Return all lines of the data in which the string "билета" occurs.

━━━━━━━━━━━━━━━━━━━━━━━━━━━━━━

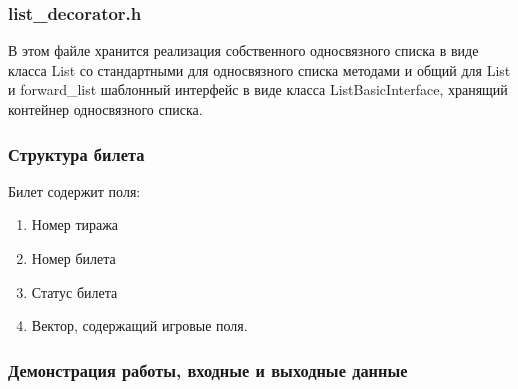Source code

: \documentclass[a4paper,14pt]{article}
\begin{document}
\subsubsection{list\_decorator.h}
В этом файле хранится реализация собственного односвязного списка в виде класса List со стандартными для односвязного списка методами и общий для List и forward\_list шаблонный интерфейс в виде класса ListBasicInterface, хранящий контейнер односвязного списка.

\subsubsection{Структура билета}

Билет содержит поля:
\begin{enumerate} 
  \item Номер тиража
  \item Номер билета
  \item Статус билета
  \item Вектор, содержащий игровые поля.
\end{enumerate}

\clearpage
\begin{center}
    \subsubsection{Демонстрация работы, входные и выходные данные}
\end{center}
\end{document}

━━━━━━━━━━━━━━━━━━━━━━━━━━━━━━

■ **Reply**
\subsubsection{Структура билета}
  \item Номер билета
  \item Статус билета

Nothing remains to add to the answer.